### Your goal
Exactly the lines from the one containing "within the maze" through the one containing "sumande95/sumande95 is a" in the listing below are to be copied, with the pictures left out.

### Given records
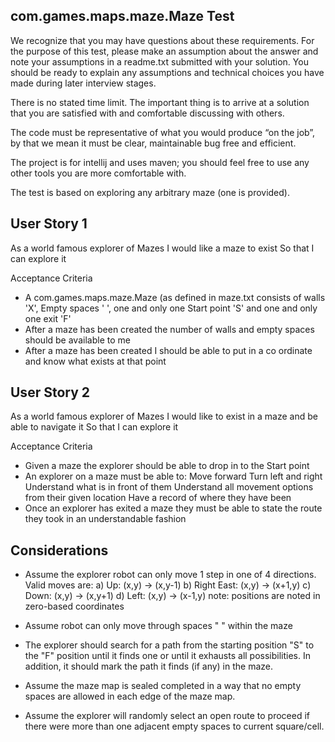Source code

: com.games.maps.maze.Maze Test
---------


We recognize that you may have questions about these requirements. For the purpose of this test, please make an assumption about the answer and note your assumptions in a readme.txt submitted with your solution. You should be ready to explain any assumptions and technical choices you have made during later interview stages.

There is no stated time limit. The important thing is to arrive at a solution that you are satisfied with and comfortable discussing with others.

The code must be representative of what you would produce “on the job”, by that we mean it must be clear, maintainable bug free and efficient.

The project is for intellij and uses maven; you should feel free to use any other tools you are more comfortable with.  

The test is based on exploring any arbitrary maze (one is provided).

User Story 1
------------
As a world famous explorer of Mazes I would like a maze to exist
So that I can explore it

Acceptance Criteria

* A com.games.maps.maze.Maze (as defined in maze.txt consists of walls 'X', Empty spaces ' ', one and only one Start point 'S' and one and only one exit 'F'
* After a maze has been created the number of walls and empty spaces should be available to me
* After a maze has been created I should be able to put in a co ordinate and know what exists at that point

User Story 2
------------

As a world famous explorer of Mazes I would like to exist in a maze and be able to navigate it
So that I can explore it

Acceptance Criteria

* Given a maze the explorer should be able to drop in to the Start point
* An explorer on a maze must be able to:
    Move forward
    Turn left and right
    Understand what is in front of them
    Understand all movement options from their given location
    Have a record of where they have been
* Once an explorer has exited a maze they must be able to state the route they took in an understandable fashion


Considerations
------------
* Assume the explorer robot can only move 1 step in one of 4 directions. Valid moves are: a) Up: (x,y) -> (x,y-1) b) Right East: (x,y) -> (x+1,y) c) Down: (x,y) -> (x,y+1) d) Left: (x,y) -> (x-1,y) note: positions are noted in zero-based coordinates

* Assume robot can only move through spaces " " within the maze

* The explorer should search for a path from the starting position "S" to the "F" position until it finds one or until it exhausts all possibilities. In addition, it should mark the path it finds (if any) in the maze.

* Assume the maze map is sealed completed in a way that no empty spaces are allowed in each edge of the maze map.

* Assume the explorer will randomly select an open route to proceed if there were more than one adjacent empty spaces to current square/cell.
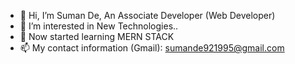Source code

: - 👋 Hi, I’m Suman De, An Associate Developer (Web Developer)
- 👀 I’m interested in New Technologies..
- 🌱 Now started learning MERN STACK
- 📫 My contact information (Gmail): sumande921995@gmail.com

<!---
sumande95/sumande95 is a ✨ special ✨ repository because its `README.md` (this file) appears on your GitHub profile.
You can click the Preview link to take a look at your changes.
--->
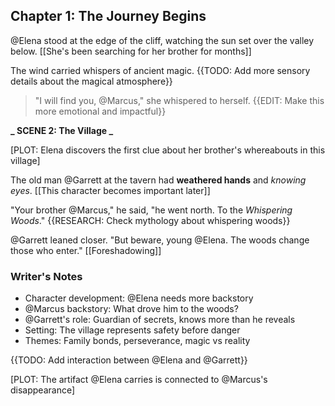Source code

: ## Chapter 1: The Journey Begins

@Elena stood at the edge of the cliff, watching the sun set over the valley below. [[She's been searching for her brother for months]]

The wind carried whispers of ancient magic. {{TODO: Add more sensory details about the magical atmosphere}}

> "I will find you, @Marcus," she whispered to herself. {{EDIT: Make this more emotional and impactful}}

**_ SCENE 2: The Village _**

[PLOT: Elena discovers the first clue about her brother's whereabouts in this village]

The old man @Garrett at the tavern had **weathered hands** and _knowing eyes_. [[This character becomes important later]]

"Your brother @Marcus," he said, "he went north. To the _Whispering Woods_." {{RESEARCH: Check mythology about whispering woods}}

@Garrett leaned closer. "But beware, young @Elena. The woods change those who enter." [[Foreshadowing]]

### Writer's Notes

- Character development: @Elena needs more backstory
- @Marcus backstory: What drove him to the woods?
- @Garrett's role: Guardian of secrets, knows more than he reveals
- Setting: The village represents safety before danger
- Themes: Family bonds, perseverance, magic vs reality

{{TODO: Add interaction between @Elena and @Garrett}}

[PLOT: The artifact @Elena carries is connected to @Marcus's disappearance]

### Written solution
* Assume robot can only move through spaces " " within the maze

* The explorer should search for a path from the starting position "S" to the "F" position until it finds one or until it exhausts all possibilities. In addition, it should mark the path it finds (if any) in the maze.

* Assume the maze map is sealed completed in a way that no empty spaces are allowed in each edge of the maze map.

* Assume the explorer will randomly select an open route to proceed if there were more than one adjacent empty spaces to current square/cell.
Source code

: - 👋 Hi, I’m Suman De, An Associate Developer (Web Developer)
- 👀 I’m interested in New Technologies..
- 🌱 Now started learning MERN STACK
- 📫 My contact information (Gmail): sumande921995@gmail.com

<!---
sumande95/sumande95 is a ✨ special ✨ repository because its `README.md` (this file) appears on your GitHub profile.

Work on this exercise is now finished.